Leptospermum amboinense

Scientific classification
- Kingdom: Plantae
- Clade: Tracheophytes
- Clade: Angiosperms
- Clade: Eudicots
- Clade: Rosids
- Order: Myrtales
- Family: Myrtaceae
- Genus: Leptospermum
- Species: L. amboinense
- Binomial name: Leptospermum amboinense Blume
- Synonyms: Leptospermum annae Stein; Leptospermum flavescens var. angustifolia Ridl.; Leptospermum petersonii subsp. lanceolatum Joy Thomps.; Macklottia amboinensis (Blume) Korth.;

= Leptospermum amboinense =

- Genus: Leptospermum
- Species: amboinense
- Authority: Blume
- Synonyms: Leptospermum annae Stein, Leptospermum flavescens var. angustifolia Ridl., Leptospermum petersonii subsp. lanceolatum Joy Thomps., Macklottia amboinensis (Blume) Korth.
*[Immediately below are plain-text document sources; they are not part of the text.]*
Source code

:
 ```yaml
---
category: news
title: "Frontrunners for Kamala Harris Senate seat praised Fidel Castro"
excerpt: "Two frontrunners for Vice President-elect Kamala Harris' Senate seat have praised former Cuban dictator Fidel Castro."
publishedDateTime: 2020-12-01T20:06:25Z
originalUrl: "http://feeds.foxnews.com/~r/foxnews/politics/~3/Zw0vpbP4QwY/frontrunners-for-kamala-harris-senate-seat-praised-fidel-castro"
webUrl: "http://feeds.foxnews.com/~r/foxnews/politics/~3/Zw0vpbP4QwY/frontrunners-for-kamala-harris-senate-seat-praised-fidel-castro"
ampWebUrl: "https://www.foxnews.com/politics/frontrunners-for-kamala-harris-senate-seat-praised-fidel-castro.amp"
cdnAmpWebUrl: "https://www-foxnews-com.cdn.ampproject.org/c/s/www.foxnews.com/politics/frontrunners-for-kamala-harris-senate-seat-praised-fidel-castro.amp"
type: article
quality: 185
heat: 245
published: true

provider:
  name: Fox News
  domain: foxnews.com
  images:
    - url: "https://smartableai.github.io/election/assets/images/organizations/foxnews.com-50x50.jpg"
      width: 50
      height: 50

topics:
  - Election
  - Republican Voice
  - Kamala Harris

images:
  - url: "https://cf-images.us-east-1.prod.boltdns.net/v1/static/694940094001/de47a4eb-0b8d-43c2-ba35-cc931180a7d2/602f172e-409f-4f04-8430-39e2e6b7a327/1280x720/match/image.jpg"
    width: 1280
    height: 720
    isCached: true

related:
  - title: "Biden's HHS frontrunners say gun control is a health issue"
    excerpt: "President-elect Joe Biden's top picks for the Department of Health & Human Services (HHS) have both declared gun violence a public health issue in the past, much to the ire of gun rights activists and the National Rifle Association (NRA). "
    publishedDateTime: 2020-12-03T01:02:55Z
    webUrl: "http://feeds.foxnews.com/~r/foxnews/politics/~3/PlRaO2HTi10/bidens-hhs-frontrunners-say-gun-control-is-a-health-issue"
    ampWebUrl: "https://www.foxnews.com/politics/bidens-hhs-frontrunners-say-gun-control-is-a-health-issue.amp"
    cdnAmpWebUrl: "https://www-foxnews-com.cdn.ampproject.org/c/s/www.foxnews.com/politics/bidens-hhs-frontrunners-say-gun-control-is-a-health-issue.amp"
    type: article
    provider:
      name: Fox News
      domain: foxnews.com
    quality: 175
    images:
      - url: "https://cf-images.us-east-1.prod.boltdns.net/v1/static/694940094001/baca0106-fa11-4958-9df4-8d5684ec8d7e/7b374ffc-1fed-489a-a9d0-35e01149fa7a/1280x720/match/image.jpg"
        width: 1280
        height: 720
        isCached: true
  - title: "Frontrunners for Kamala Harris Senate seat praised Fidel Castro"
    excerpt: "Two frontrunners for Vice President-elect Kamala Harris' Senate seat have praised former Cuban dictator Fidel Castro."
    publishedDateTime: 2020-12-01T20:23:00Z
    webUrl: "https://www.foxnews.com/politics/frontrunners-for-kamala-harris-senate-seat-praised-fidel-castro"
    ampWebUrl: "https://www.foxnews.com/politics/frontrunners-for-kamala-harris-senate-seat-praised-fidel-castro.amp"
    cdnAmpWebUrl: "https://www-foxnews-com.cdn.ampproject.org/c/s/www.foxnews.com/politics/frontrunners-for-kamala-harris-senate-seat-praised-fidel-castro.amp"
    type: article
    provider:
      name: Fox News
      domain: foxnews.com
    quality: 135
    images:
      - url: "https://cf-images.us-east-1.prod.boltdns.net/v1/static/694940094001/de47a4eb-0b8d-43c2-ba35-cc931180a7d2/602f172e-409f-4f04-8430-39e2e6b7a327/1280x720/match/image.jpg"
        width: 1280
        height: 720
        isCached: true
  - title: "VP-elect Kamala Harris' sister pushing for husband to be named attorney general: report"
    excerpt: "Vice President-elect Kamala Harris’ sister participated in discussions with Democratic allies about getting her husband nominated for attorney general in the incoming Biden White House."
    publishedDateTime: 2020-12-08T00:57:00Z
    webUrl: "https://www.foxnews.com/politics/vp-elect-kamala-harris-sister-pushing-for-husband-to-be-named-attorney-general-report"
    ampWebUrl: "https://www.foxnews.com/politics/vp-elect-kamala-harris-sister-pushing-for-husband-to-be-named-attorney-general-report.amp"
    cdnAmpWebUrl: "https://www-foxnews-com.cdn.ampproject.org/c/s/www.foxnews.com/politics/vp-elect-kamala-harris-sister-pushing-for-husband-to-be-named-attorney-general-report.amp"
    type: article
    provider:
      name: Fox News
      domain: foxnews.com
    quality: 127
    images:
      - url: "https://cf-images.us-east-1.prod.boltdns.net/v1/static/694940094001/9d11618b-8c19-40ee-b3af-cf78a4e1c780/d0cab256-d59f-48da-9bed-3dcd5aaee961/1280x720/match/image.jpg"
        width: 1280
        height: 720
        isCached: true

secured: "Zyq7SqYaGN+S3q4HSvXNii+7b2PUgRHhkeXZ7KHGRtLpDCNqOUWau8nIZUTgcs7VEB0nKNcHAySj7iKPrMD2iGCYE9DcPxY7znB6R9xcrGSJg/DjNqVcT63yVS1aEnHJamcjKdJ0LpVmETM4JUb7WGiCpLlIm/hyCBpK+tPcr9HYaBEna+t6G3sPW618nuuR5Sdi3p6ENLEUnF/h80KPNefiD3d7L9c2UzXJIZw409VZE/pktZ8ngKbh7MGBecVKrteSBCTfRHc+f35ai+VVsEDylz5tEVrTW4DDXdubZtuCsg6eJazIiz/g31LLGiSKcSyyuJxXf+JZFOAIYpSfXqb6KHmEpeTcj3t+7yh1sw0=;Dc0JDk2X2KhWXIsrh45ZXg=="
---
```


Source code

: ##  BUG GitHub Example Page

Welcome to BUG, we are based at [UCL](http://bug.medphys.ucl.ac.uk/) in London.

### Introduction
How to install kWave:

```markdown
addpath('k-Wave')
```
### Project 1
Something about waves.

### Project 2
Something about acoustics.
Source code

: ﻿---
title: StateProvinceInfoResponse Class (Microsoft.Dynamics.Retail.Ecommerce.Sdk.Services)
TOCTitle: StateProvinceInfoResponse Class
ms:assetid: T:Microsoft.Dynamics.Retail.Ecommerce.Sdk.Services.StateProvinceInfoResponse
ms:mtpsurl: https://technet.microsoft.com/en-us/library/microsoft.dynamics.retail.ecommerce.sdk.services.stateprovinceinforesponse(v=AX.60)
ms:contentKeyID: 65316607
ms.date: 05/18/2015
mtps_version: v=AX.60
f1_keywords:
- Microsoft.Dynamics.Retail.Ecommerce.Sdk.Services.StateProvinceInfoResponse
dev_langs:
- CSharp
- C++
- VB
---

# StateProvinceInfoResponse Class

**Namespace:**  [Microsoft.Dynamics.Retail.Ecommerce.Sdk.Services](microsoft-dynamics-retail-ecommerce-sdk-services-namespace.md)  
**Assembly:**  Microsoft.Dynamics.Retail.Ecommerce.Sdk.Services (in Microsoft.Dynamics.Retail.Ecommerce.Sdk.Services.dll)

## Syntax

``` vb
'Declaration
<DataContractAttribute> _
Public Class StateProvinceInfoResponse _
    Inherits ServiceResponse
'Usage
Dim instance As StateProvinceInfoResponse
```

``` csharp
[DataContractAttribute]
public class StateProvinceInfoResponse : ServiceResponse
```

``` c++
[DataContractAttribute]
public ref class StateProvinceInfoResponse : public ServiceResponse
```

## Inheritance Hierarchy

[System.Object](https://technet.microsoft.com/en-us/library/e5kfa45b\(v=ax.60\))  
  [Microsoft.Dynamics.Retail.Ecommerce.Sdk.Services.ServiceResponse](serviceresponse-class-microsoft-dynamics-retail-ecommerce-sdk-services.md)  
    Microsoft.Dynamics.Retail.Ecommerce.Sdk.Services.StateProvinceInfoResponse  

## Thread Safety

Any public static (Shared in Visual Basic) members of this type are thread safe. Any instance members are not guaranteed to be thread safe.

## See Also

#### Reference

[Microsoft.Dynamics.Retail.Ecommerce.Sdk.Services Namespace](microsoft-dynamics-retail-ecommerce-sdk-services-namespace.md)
Australian species of plant

Leptospermum amboinense is a species of tree that is native to Malesia and North Queensland. It has rough bark, sessile, narrow elliptical leaves, white flowers and sessile, conical to hemispherical fruit.

==Description==
Leptospermum amboinense is a tree that typically grows to a height of 9 m. It has rough, grey to brown fibrous bark on the trunk and branches. The leaves are arranged alternately, sessile, narrow elliptical, 18-30 mm long and 3-5 mm wide with only the midvein barely visible on the lower side. New growth is bronze-coloured. The flowers are borne singly, sometimes in groups of up to four, on side branches. The flowers are 12-18 mm in diameter on a pedicel up to 1 mm long with sepals that have hairy edges and white petals. Flowering occurs in summer and the fruit is a woody capsule 3-4 mm long and 4-5.5 mm wide with a conical or hemispherical hypanthium that has a conspicuously domed top.

==Taxonomy and naming==
Leptospermum amboinense was first formally described in 1826 by Carl Ludwig Blume who published the description in
his book Bijdragen tot de flora van Nederlandsch Indië .

==Distribution and habitat==
This leptospermum is native to Malesia and to North Queensland. In Malesia it is found in Malaya, Sumatra, Borneo, Sulawesi, the Moluccas, Florea and the Philippines. Herbarium records suggest that in grows at lower altitudes than the similar L. javanicum. In Queensland it occurs in coastal areas between Cooktown and Bowen.

==Conservation status==
This species is classified as of "least concern" under the Queensland Government Nature Conservation Act 1992.

==Use in horticulture==
In cultivation, this species is a bushy shrub up to 3 m tall and 2.5 m wide with attractive new growth. It is hardy in the tropics and subtropical areas and can be propagated from seed or cuttings.